Entgegen der Ansicht des Berufungsgerichts kann aus der Verwendung des Wortes "Festzuschlag" nicht geschlossen werden, dass dieser Zuschlag stets zu erheben ist. Mit der Beschreibung des Zuschlags von 70 Cent als "fest" wird vom Wortlaut her lediglich zum Ausdruck gebracht, dass es sich um einen Zuschlag in Höhe eines festen Betrags handelt, der im Gegensatz zu dem variablen Aufschlag von 3,15 Prozent vom Preis des jeweiligen Arzneimittels unabhängig ist.

Soweit die Regelung des § 2 Abs. 1 Satz 1 AMPreisV einen "Festzuschlag" und die "Umsatzsteuer" als solche Zuschläge nennt, die der Unternehmer erheben "darf", ergibt sich hieraus nichts anderes (Zwenke/Hoßbach, MPR 2016, 130, 131; aA OLG München, Urteil vom 23. Februar 2017 - 29 U 2934/16, juris Rn. 46; Meyer, PharmR 2016, 56, 61 f.). Die Regelung zählt enumerativ die zulässigen Zuschläge auf, die dem Großhandel bei der Abgabe von Fertigarzneimitteln an Apotheken gestattet sind. Daraus folgt lediglich, dass weitere Zuschläge unzulässig sind, nicht jedoch, dass diese Zuschläge stets zu erheben sind.

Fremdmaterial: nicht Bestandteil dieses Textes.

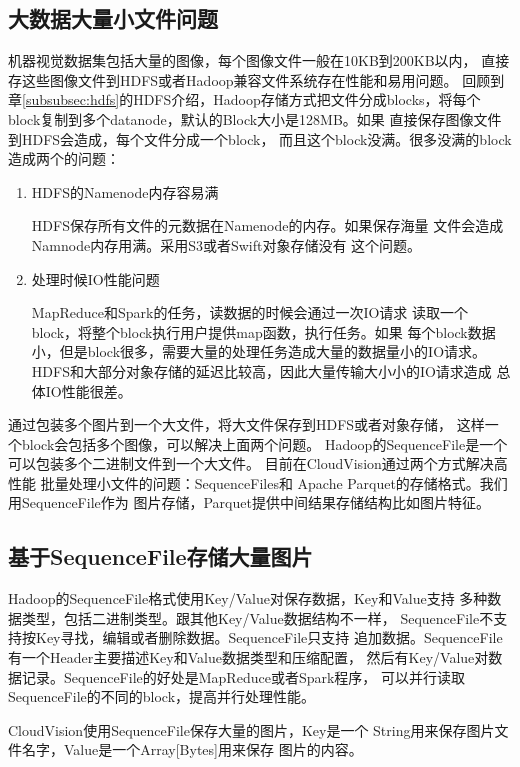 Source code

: \subsection{大数据大量小文件问题}
\label{subsec:big-data-small-files}
机器视觉数据集包括大量的图像，每个图像文件一般在10KB到200KB以内，
直接存这些图像文件到HDFS或者Hadoop兼容文件系统存在性能和易用问题。
回顾到章\ref{subsubsec:hdfs}的HDFS介绍，Hadoop存储方式把文件分成blocks，将每个
block复制到多个datanode，默认的Block大小是128MB。如果
直接保存图像文件到HDFS会造成，每个文件分成一个block，
而且这个block没满。很多没满的block造成两个的问题：
\begin{enumerate}
  \item HDFS的Namenode内存容易满

        HDFS保存所有文件的元数据在Namenode的内存。如果保存海量
        文件会造成Namnode内存用满。采用S3或者Swift对象存储没有
        这个问题。

  \item 处理时候IO性能问题
        
        MapReduce和Spark的任务，读数据的时候会通过一次IO请求
        读取一个block，将整个block执行用户提供map函数，执行任务。如果
        每个block数据小，但是block很多，需要大量的处理任务造成大量的数据量小的IO请求。
        HDFS和大部分对象存储的延迟比较高，因此大量传输大小小的IO请求造成
        总体IO性能很差。
\end{enumerate}


通过包装多个图片到一个大文件，将大文件保存到HDFS或者对象存储，
这样一个block会包括多个图像，可以解决上面两个问题。
Hadoop的SequenceFile是一个可以包装多个二进制文件到一个大文件。
目前在CloudVision通过两个方式解决高性能
批量处理小文件的问题：SequenceFiles和
Apache Parquet的存储格式。我们用SequenceFile作为
图片存储，Parquet提供中间结果存储结构比如图片特征。


\subsection{基于SequenceFile存储大量图片}
\label{subsec:seq-file}
Hadoop的SequenceFile格式使用Key/Value对保存数据，Key和Value支持
多种数据类型，包括二进制类型。跟其他Key/Value数据结构不一样，
SequenceFile不支持按Key寻找，编辑或者删除数据。SequenceFile只支持
追加数据。SequenceFile有一个Header主要描述Key和Value数据类型和压缩配置，
然后有Key/Value对数据记录。SequenceFile的好处是MapReduce或者Spark程序，
可以并行读取SequenceFile的不同的block，提高并行处理性能。

CloudVision使用SequenceFile保存大量的图片，Key是一个
String用来保存图片文件名字，Value是一个Array[Bytes]用来保存
图片的内容。

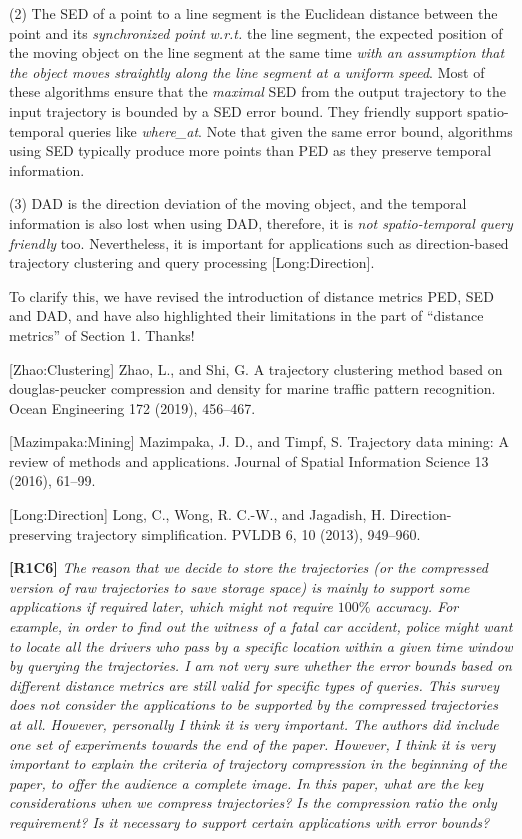 \documentclass{letter}
\newcommand{\wrt}{\emph{w.r.t.}\xspace}
\begin{document}
(2) The SED of a point to a line segment is the Euclidean distance between the point and its \emph{synchronized point} \wrt the line segment, the expected position of the moving object on the line segment at the same time \emph{with an assumption that the object moves straightly along the line segment at a uniform speed}. {Most of these algorithms ensure that the \emph{maximal} SED from the output trajectory to the input trajectory is bounded by a SED error bound.}
They friendly support spatio-temporal queries like \emph{where\_at}. {Note that given the same error bound, algorithms using SED typically produce more points than PED as they preserve temporal information.}

(3) DAD is the direction deviation of the moving object, and
the temporal information is also lost when using DAD, therefore, it is \emph{not spatio-temporal query friendly} too. Nevertheless, it is important for applications such as direction-based trajectory clustering and query processing [Long:Direction].

To clarify this, we have revised the introduction of distance metrics PED, SED and DAD, and have also highlighted their limitations in the part of ``distance metrics'' of Section 1. Thanks!

[Zhao:Clustering] Zhao, L., and Shi, G. A trajectory clustering method based on douglas-peucker compression and density for marine traffic pattern recognition. Ocean Engineering 172 (2019), 456--467.

[Mazimpaka:Mining] Mazimpaka, J. D., and Timpf, S. Trajectory data mining: A review of methods and applications. Journal of Spatial Information Science 13 (2016), 61--99.

[Long:Direction] Long, C., Wong, R. C.-W., and Jagadish, H. Direction-preserving trajectory simplification. PVLDB 6, 10 (2013), 949--960.

\textbf{[R1C6]} \emph{ The reason that we decide to store the trajectories (or the compressed version of raw trajectories to save storage space) is mainly to support some applications if required later, which might not require $100\%$ accuracy. For example, in order to find out the witness of a fatal car accident, police might want to locate all the drivers who pass by a specific location within a given time window by querying the trajectories. I am not very sure whether the error bounds based on different distance metrics are still valid for specific types of queries. {This survey does not consider the applications to be supported by the compressed trajectories at all. However, personally I think it is very important.} The authors did include one set of experiments towards the end of the paper. However, I think it is very important to explain the criteria of trajectory compression in the beginning of the paper, to offer the audience a complete image. In this paper, what are the key considerations when we compress trajectories? Is the compression ratio the only requirement? Is it necessary to support certain applications with error bounds? }
\end{document}
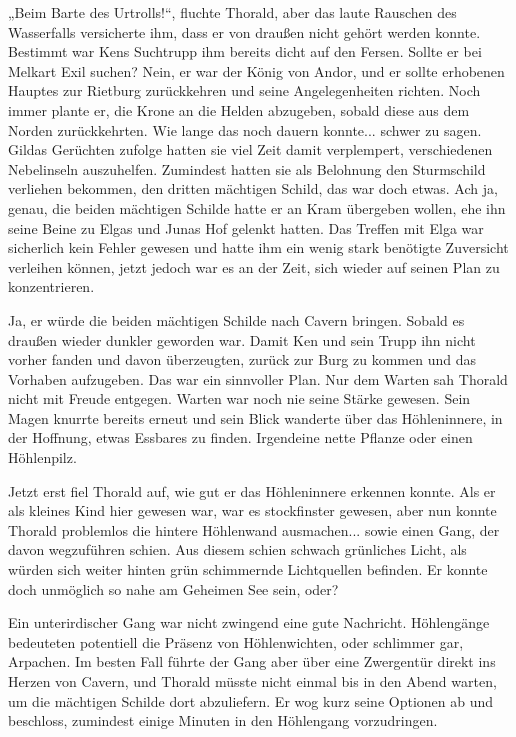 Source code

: „Beim Barte des Urtrolls!“, fluchte Thorald, aber das laute Rauschen des Wasserfalls versicherte ihm, dass er von draußen nicht gehört werden konnte. Bestimmt war Kens Suchtrupp ihm bereits dicht auf den Fersen. Sollte er bei Melkart Exil suchen? Nein, er war der König von Andor, und er sollte erhobenen Hauptes zur Rietburg zurückkehren und seine Angelegenheiten richten. Noch immer plante er, die Krone an die Helden abzugeben, sobald diese aus dem Norden zurückkehrten. Wie lange das noch dauern konnte... schwer zu sagen. Gildas Gerüchten zufolge hatten sie viel Zeit damit verplempert, verschiedenen Nebelinseln auszuhelfen. Zumindest hatten sie als Belohnung den Sturmschild verliehen bekommen, den dritten mächtigen Schild, das war doch etwas. Ach ja, genau, die beiden mächtigen Schilde hatte er an Kram übergeben wollen, ehe ihn seine Beine zu Elgas und Junas Hof gelenkt hatten. Das Treffen mit Elga war sicherlich kein Fehler gewesen und hatte ihm ein wenig stark benötigte Zuversicht verleihen können, jetzt jedoch war es an der Zeit, sich wieder auf seinen Plan zu konzentrieren.

Ja, er würde die beiden mächtigen Schilde nach Cavern bringen. Sobald es draußen wieder dunkler geworden war. Damit Ken und sein Trupp ihn nicht vorher fanden und davon überzeugten, zurück zur Burg zu kommen und das Vorhaben aufzugeben. Das war ein sinnvoller Plan. Nur dem Warten sah Thorald nicht mit Freude entgegen. Warten war noch nie seine Stärke gewesen. Sein Magen knurrte bereits erneut und sein Blick wanderte über das Höhleninnere, in der Hoffnung, etwas Essbares zu finden. Irgendeine nette Pflanze oder einen Höhlenpilz.

Jetzt erst fiel Thorald auf, wie gut er das Höhleninnere erkennen konnte. Als er als kleines Kind hier gewesen war, war es stockfinster gewesen, aber nun konnte Thorald problemlos die hintere Höhlenwand ausmachen... sowie einen Gang, der davon wegzuführen schien. Aus diesem schien schwach grünliches Licht, als würden sich weiter hinten grün schimmernde Lichtquellen befinden. Er konnte doch unmöglich so nahe am Geheimen See sein, oder?

Ein unterirdischer Gang war nicht zwingend eine gute Nachricht. Höhlengänge bedeuteten potentiell die Präsenz von Höhlenwichten, oder schlimmer gar, Arpachen. Im besten Fall führte der Gang aber über eine Zwergentür direkt ins Herzen von Cavern, und Thorald müsste nicht einmal bis in den Abend warten, um die mächtigen Schilde dort abzuliefern. Er wog kurz seine Optionen ab und beschloss, zumindest einige Minuten in den Höhlengang vorzudringen.

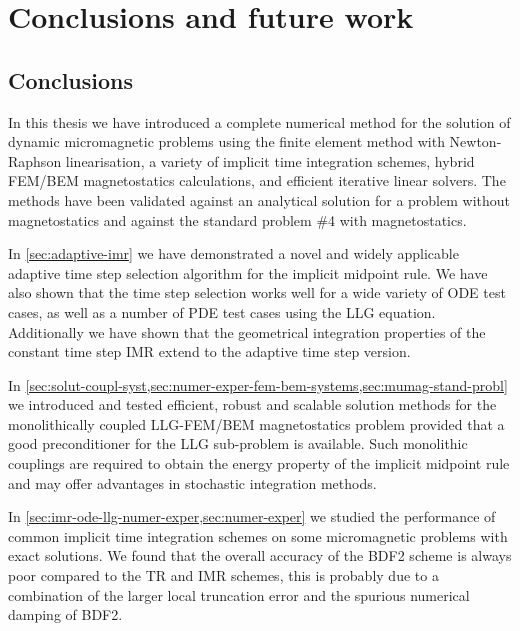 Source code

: \chapter{Conclusions and future work}

\section{Conclusions}

In this thesis we have introduced a complete numerical method for the solution of dynamic micromagnetic problems using the finite element method with Newton-Raphson linearisation, a variety of implicit time integration schemes, hybrid FEM/BEM magnetostatics calculations, and efficient iterative linear solvers.
The methods have been validated against an analytical solution for a problem without magnetostatics and against the \mumag standard problem \#4 with magnetostatics.

In \cref{sec:adaptive-imr} we have demonstrated a novel and widely applicable adaptive time step selection algorithm for the implicit midpoint rule.
We have also shown that the time step selection works well for a wide variety of ODE test cases, as well as a number of PDE test cases using the LLG equation.
Additionally we have shown that the geometrical integration properties of the constant time step IMR extend to the adaptive time step version.

In \cref{sec:solut-coupl-syst,sec:numer-exper-fem-bem-systems,sec:mumag-stand-probl} we introduced and tested efficient, robust and scalable solution methods for the monolithically coupled LLG-FEM/BEM magnetostatics problem provided that a good preconditioner for the LLG sub-problem is available.
Such monolithic couplings are required to obtain the energy property of the implicit midpoint rule and may offer advantages in stochastic integration methods.

In \cref{sec:imr-ode-llg-numer-exper,sec:numer-exper} we studied the performance of common implicit time integration schemes on some micromagnetic problems with exact solutions.
We found that the overall accuracy of the BDF2 scheme is always poor compared to the TR and IMR schemes, this is probably due to a combination of the larger local truncation error and the spurious numerical damping of BDF2.

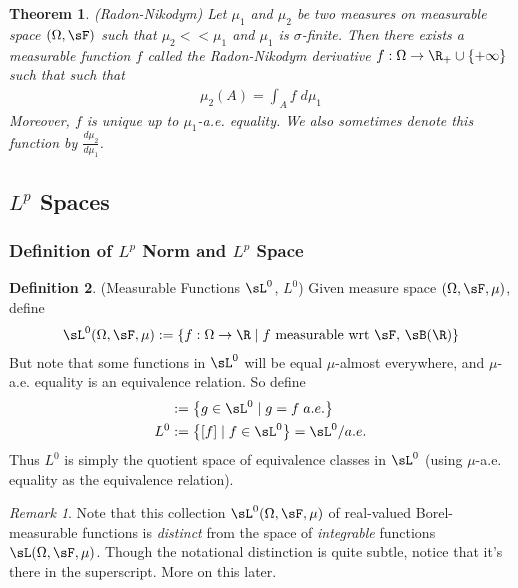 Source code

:\documentclass[12pt]{article}
\theoremstyle{plain}
\newtheorem{thm}{Theorem}[section]
\theoremstyle{definition}
\newtheorem{defn}[thm]{Definition}
\theoremstyle{remark}
\newtheorem*{rmk}{Remark}
\newcommand{\ra}{\rightarrow}
\begin{document}
\begin{thm}(Radon-Nikodym)
Let $\mu_1$ and $\mu_2$ be two measures on measurable space
$(\Omega,\sF)$ such that $\mu_2<<\mu_1$ and $\mu_1$ is $\sigma$-finite.
Then there exists a measurable function $f$ called the
\emph{Radon-Nikodym derivative}
$f:\Omega\ra \R_+\cup \{+\infty\}$ such that
such that
\begin{align*}
  \mu_2(A) = \int_A f \; d\mu_1
\end{align*}
Moreover, $f$ is unique up to $\mu_1$-a.e. equality. We also sometimes
denote this function by $\frac{d\mu_2}{d\mu_1}$.
\end{thm}


\clearpage
\subsection{$L^p$ Spaces}

\subsubsection{Definition of $L^p$ Norm and $L^p$ Space}

\begin{defn}(Measurable Functions $\sL^0$, $L^0$)
Given measure space $(\Omega,\sF,\mu)$, define
\begin{align*}
  \sL^0(\Omega,\sF,\mu) :=
  \left\{ f:\Omega\ra\R \; |\; \text{$f$ measurable wrt $\sF$, $\sB(\R)$} \right\}
\end{align*}
But note that some functions in $\sL^0$ will be equal $\mu$-almost
everywhere, and $\mu$-a.e. equality is an equivalence relation. So
define
\begin{align*}
  [f] &:= \left\{ g\in \sL^0 \;|\; g=f \; a.e. \right\} \\
  L^0 &:= \left\{ [f] \;|\; f\in\sL^0 \right\}
  = \sL^0 / a.e.
\end{align*}
Thus $L^0$ is simply the quotient space of equivalence classes in
$\sL^0$ (using $\mu$-a.e. equality as the equivalence relation).
\end{defn}

\begin{rmk}
Note that this collection $\sL^0(\Omega,\sF,\mu)$ of real-valued
Borel-measurable functions is \emph{distinct} from the space of
\emph{integrable} functions $\sL(\Omega,\sF,\mu)$.
Though the notational distinction is quite subtle, notice that it's
there in the superscript. More on this later.
\end{rmk}
\end{document}
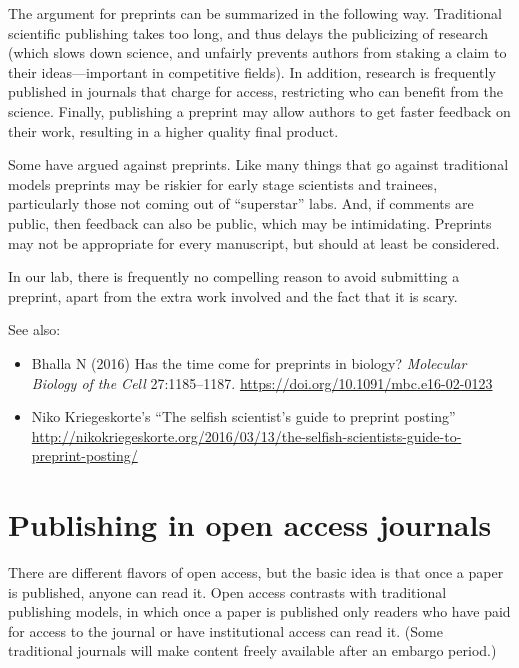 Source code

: \documentclass[letterpaper,oneside,11pt,article, portrait]{memoir}
\newcommand{\journal}[1]{\textit{#1}} 			%
\begin{document}
The argument for preprints can be summarized in the following way. Traditional scientific publishing takes too long, and thus delays the publicizing of research (which slows down science, and unfairly prevents authors from staking a claim to their ideas---important in competitive fields). In addition, research is frequently published in journals that charge for access, restricting who can benefit from the science. Finally, publishing a preprint may allow authors to get faster feedback on their work, resulting in a higher quality final product.

Some have argued against preprints. Like many things that go against traditional models preprints may be riskier for early stage scientists and trainees, particularly those not coming out of ``superstar'' labs. And, if comments are public, then feedback can also be public, which may be intimidating. Preprints may not be appropriate for every manuscript, but should at least be considered. 

In our lab, there is frequently no compelling reason to avoid submitting a preprint, apart from the extra work involved and the fact that it is scary.

\vspace{1em} \noindent See also:

\begin{itemize}
\item Bhalla N (2016) Has the time come for preprints in biology? \journal{Molecular Biology of the Cell} 27:1185--1187. \url{https://doi.org/10.1091/mbc.e16-02-0123}
\item Niko Kriegeskorte's ``The selfish scientist's guide to preprint posting'' \url{http://nikokriegeskorte.org/2016/03/13/the-selfish-scientists-guide-to-preprint-posting/}
\end{itemize}


\chapter{Publishing in open access journals} \label{openaccess}

There are different flavors of open access, but the basic idea is that once a paper is published, anyone can read it. Open access contrasts with traditional publishing models, in which once a paper is published only readers who have paid for access to the journal or have institutional access can read it. (Some traditional journals will make content freely available after an embargo period.)
\end{document}
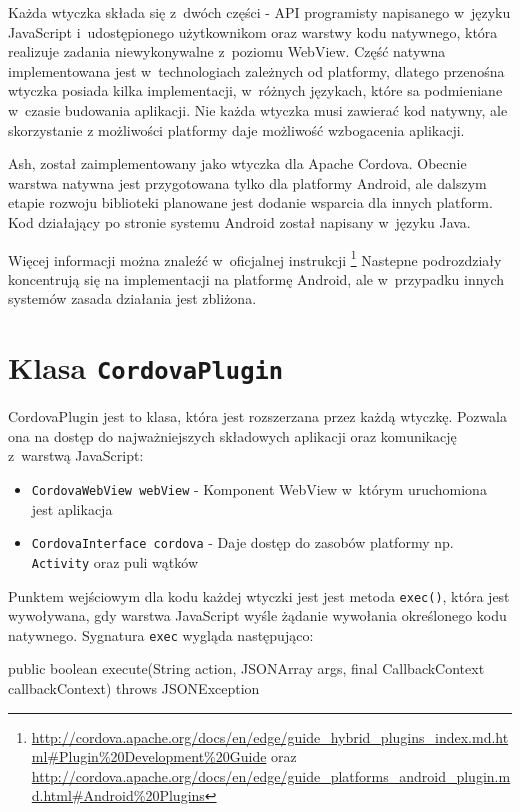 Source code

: \documentclass[brudnopis]{xmgr}
\begin{document}
Każda wtyczka składa się z~dwóch części - API programisty napisanego w~języku JavaScript i~udostępionego użytkownikom oraz warstwy kodu natywnego, która realizuje zadania niewykonywalne z~poziomu WebView. Część natywna implementowana jest w~technologiach zależnych od platformy, dlatego przenośna wtyczka posiada kilka implementacji, w~różnych językach, które sa podmieniane w~czasie budowania aplikacji. Nie każda wtyczka musi zawierać kod natywny, ale skorzystanie z możliwości platformy daje możliwość wzbogacenia aplikacji.

Ash, został zaimplementowany jako wtyczka dla Apache Cordova. Obecnie warstwa natywna jest przygotowana tylko dla platformy Android, ale dalszym etapie rozwoju biblioteki planowane jest dodanie wsparcia dla innych platform. Kod działający po stronie systemu Android został napisany w~języku Java.

Więcej informacji można znaleźć w~oficjalnej instrukcji
\footnote{
  \url{http://cordova.apache.org/docs/en/edge/guide\_hybrid\_plugins\_index.md.html\#Plugin\%20Development\%20Guide}  
  oraz 
  \url{http://cordova.apache.org/docs/en/edge/guide\_platforms\_android\_plugin.md.html\#Android\%20Plugins}   
}
Nastepne podrozdziały koncentrują się na implementacji na platformę Android, ale w~przypadku innych systemów zasada działania jest zbliżona.

\section{Klasa \texttt{CordovaPlugin} }

CordovaPlugin jest to klasa, która jest rozszerzana przez każdą wtyczkę. Pozwala ona na dostęp do najważniejszych składowych aplikacji oraz komunikację z~warstwą JavaScript: 

\begin{itemize}
  \item \texttt{CordovaWebView webView} - Komponent WebView w~którym uruchomiona jest aplikacja
  \item \texttt{CordovaInterface cordova} - Daje dostęp do zasobów platformy np. \texttt{Activity} oraz puli wątków
\end{itemize}

Punktem wejściowym dla kodu każdej wtyczki jest jest metoda \texttt{exec()}, która jest wywoływana, gdy warstwa JavaScript wyśle żądanie wywołania określonego kodu natywnego. Sygnatura \texttt{exec} wygląda następująco:

\begin{javacode}
public boolean execute(String action, 
                       JSONArray args, 
                       final CallbackContext callbackContext) 
                       throws JSONException
\end{javacode}
\end{document}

Ebenso KG GRUR-RR 2013, 78, Tz. 13; s.a. OLG Brandenburg, Urt. v. 6.6.2023, 6 U 86/21, II.2.c.bb Anderer Ansicht zuvor OLG Bamberg, Urt. v. 29.6.2016, 3 U 216/15. Tz. 66 OLG Saarbrücken, Urt. v. 31.8.2016, 1 U 150/15, B.II.3.c; OLG München, Urt. v. 23.2.2017, 29 U 2934/16, II.1.b.aa  - Smiles®Plus Partnerprogramm

Wegen früherer Diskussionen wurde § 2 AMPreisV 2019 klarer gefasst.

OLG Brandenburg, Urt. v. 6.6.2023, 6 U 86/21, II.2.c.cc

Nach § 78 AMG, § 2 Abs. 1 AMPreisV ist eine Belieferung von Apotheken durch den pharmazeutischen Großhandel zu Preisen, die unter dem Abgabepreis des pharmazeutischen Unternehmers zuzüglich eines Festzuschlages von 70 Cent liegen, unzulässig.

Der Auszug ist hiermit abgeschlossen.